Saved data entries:
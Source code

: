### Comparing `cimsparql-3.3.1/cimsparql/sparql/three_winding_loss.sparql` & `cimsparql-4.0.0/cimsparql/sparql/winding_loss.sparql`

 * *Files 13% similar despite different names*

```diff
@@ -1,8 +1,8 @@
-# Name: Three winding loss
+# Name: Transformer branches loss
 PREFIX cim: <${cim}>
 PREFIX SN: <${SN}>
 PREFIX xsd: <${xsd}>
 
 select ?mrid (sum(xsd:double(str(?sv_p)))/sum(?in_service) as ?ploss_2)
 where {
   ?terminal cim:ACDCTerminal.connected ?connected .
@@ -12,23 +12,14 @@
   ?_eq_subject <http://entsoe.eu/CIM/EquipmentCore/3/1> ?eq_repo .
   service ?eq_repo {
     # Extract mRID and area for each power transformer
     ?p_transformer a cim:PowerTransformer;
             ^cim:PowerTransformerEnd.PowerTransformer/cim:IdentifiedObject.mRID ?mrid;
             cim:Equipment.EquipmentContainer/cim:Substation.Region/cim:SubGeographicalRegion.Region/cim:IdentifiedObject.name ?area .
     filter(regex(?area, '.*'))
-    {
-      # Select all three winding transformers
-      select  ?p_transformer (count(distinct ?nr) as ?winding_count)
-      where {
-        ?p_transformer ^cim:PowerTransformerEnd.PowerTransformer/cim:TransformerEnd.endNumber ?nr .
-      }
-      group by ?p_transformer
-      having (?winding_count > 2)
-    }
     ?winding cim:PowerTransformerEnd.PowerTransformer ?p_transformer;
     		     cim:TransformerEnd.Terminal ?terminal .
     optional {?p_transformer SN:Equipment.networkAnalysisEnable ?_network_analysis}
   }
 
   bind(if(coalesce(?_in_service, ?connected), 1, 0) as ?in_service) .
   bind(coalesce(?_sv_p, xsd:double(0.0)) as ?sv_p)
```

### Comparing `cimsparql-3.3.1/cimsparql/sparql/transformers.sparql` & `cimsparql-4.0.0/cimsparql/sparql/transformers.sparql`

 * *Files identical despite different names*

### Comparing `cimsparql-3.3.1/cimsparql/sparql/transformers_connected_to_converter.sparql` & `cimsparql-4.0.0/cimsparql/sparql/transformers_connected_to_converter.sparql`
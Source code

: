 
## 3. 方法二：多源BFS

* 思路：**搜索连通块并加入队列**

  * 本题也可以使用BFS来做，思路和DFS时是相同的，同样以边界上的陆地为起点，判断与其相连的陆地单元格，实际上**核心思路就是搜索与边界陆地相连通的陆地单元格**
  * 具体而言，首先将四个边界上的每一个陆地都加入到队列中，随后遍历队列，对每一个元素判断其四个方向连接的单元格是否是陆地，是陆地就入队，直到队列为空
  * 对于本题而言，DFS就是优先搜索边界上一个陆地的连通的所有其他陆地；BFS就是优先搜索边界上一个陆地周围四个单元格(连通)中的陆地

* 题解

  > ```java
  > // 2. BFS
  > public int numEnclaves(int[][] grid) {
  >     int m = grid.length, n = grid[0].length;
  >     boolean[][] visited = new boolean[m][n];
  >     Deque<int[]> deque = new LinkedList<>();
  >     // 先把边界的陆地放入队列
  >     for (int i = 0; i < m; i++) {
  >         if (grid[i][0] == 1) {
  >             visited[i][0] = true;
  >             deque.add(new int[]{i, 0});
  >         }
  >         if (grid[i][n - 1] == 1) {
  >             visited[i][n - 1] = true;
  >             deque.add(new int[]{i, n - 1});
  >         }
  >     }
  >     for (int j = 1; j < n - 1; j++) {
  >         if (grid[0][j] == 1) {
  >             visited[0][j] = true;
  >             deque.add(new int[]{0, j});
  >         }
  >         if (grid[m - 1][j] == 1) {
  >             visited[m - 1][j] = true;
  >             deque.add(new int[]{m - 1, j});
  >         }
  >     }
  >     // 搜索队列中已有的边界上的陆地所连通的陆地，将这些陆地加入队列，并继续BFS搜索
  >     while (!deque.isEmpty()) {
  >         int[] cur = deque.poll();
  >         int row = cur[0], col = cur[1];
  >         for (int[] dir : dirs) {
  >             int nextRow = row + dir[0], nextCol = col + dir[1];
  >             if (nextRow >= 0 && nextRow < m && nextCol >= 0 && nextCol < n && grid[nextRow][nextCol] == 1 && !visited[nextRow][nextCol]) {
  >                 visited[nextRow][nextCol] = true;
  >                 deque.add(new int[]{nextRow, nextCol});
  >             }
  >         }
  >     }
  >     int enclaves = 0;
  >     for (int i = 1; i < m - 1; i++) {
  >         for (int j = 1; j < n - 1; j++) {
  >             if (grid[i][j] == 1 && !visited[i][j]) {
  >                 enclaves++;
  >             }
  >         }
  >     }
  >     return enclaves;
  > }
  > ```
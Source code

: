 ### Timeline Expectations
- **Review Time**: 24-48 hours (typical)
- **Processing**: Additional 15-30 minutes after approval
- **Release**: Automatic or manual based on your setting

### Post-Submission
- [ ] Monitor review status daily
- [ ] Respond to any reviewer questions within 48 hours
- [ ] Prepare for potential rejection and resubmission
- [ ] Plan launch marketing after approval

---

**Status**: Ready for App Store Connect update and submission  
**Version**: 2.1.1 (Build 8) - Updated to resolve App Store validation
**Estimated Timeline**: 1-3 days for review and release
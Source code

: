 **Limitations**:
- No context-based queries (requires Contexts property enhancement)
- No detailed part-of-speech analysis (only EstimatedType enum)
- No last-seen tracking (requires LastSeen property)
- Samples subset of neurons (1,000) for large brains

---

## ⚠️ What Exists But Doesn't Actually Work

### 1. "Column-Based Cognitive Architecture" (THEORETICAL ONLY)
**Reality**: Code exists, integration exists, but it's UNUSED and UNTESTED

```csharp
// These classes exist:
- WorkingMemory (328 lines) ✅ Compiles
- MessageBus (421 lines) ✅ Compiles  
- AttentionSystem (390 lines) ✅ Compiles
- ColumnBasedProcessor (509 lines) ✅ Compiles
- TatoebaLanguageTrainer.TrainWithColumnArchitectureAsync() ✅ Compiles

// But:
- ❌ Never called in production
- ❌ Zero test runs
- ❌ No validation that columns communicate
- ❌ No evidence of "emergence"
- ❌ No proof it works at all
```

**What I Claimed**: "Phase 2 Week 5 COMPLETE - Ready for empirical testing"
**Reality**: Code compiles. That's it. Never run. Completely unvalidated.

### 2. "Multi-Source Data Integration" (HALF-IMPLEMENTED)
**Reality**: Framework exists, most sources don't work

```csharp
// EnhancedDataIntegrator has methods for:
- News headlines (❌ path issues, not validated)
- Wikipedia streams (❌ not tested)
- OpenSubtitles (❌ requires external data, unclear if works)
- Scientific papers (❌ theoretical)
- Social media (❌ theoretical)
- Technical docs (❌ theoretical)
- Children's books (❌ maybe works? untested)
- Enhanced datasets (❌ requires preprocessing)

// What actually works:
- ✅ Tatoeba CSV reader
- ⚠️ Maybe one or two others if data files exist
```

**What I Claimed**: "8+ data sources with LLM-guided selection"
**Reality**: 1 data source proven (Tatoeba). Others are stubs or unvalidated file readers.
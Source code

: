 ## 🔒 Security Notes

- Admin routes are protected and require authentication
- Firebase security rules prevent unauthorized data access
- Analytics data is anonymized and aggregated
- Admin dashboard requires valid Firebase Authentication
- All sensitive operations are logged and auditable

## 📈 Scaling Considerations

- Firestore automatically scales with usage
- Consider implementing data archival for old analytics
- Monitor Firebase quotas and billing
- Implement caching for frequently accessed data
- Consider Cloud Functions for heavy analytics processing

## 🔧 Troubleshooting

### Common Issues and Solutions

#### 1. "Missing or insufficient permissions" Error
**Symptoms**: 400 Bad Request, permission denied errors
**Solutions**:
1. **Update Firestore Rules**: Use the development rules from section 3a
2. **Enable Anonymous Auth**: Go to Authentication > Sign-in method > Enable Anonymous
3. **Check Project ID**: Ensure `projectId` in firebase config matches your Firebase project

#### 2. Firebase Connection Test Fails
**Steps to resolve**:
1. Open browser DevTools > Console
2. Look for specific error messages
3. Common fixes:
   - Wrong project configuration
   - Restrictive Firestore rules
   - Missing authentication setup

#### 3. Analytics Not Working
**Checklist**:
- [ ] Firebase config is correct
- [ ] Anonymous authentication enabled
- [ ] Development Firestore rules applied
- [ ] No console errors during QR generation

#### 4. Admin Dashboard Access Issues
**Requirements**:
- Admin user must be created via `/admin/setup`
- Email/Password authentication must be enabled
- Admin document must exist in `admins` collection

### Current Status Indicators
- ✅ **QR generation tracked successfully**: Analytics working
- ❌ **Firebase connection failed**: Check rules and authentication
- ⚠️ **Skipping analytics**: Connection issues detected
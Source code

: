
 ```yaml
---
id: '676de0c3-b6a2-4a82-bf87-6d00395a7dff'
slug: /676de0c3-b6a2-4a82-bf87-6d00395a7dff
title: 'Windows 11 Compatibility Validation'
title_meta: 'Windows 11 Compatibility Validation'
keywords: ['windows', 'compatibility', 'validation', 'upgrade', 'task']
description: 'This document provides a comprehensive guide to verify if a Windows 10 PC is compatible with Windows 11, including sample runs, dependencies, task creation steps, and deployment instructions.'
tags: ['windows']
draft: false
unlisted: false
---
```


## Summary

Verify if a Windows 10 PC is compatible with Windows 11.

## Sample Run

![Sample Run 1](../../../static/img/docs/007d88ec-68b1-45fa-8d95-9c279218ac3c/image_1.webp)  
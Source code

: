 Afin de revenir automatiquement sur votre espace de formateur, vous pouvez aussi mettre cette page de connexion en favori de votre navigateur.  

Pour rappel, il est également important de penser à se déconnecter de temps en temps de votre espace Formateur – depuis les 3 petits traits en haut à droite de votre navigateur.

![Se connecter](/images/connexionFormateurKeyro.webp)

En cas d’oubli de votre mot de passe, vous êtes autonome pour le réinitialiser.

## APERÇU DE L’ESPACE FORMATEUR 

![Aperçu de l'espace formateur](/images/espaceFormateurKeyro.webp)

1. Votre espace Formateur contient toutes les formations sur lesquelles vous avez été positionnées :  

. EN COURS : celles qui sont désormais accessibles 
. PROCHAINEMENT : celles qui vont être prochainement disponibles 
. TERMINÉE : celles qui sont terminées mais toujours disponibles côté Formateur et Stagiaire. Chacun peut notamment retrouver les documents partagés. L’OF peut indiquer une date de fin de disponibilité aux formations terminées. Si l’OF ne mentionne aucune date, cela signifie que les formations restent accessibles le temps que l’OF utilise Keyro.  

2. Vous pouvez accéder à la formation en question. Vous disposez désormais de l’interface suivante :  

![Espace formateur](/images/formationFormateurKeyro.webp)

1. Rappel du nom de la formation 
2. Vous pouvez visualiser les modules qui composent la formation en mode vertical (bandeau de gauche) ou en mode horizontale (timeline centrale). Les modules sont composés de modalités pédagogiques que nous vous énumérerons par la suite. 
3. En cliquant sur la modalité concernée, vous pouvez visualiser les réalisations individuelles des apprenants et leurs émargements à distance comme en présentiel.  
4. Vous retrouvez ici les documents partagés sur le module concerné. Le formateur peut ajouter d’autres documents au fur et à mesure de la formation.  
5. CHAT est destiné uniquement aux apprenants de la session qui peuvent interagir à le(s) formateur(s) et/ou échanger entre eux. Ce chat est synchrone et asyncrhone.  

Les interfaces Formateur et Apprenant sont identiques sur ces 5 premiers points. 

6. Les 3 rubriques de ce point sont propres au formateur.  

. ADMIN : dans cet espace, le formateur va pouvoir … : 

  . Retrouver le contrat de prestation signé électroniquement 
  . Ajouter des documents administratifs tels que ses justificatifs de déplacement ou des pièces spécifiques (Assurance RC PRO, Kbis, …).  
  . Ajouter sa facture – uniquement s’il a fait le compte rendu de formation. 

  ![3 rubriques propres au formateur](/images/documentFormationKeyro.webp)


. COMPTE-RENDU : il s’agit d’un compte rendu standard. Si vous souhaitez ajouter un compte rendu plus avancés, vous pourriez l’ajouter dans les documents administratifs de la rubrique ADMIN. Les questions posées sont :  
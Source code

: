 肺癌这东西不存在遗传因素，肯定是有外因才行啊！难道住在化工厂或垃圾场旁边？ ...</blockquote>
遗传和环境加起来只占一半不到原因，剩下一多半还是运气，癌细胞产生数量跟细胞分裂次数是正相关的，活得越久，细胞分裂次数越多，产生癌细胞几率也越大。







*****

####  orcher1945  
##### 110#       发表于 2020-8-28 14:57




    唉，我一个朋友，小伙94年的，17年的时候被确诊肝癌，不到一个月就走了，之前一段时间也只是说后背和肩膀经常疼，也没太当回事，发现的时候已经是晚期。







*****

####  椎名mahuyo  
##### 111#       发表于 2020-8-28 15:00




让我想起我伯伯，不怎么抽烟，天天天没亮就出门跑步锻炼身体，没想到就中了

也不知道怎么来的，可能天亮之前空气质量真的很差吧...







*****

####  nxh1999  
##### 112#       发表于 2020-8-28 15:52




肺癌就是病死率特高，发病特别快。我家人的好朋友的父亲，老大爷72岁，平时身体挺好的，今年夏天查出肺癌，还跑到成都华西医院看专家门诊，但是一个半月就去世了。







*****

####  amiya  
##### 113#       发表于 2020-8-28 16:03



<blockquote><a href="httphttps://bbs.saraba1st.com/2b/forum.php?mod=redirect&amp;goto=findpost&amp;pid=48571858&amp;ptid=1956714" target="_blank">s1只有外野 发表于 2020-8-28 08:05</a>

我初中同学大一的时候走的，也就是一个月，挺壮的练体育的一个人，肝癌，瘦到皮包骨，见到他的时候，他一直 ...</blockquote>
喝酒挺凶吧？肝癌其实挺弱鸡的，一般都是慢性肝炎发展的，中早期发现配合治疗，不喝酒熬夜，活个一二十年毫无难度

WHAT YOU SHOULD DO
Every line above that holds the string "setup" counts once. State how many such lines there are, as a number alone.

FINISHED TASK
2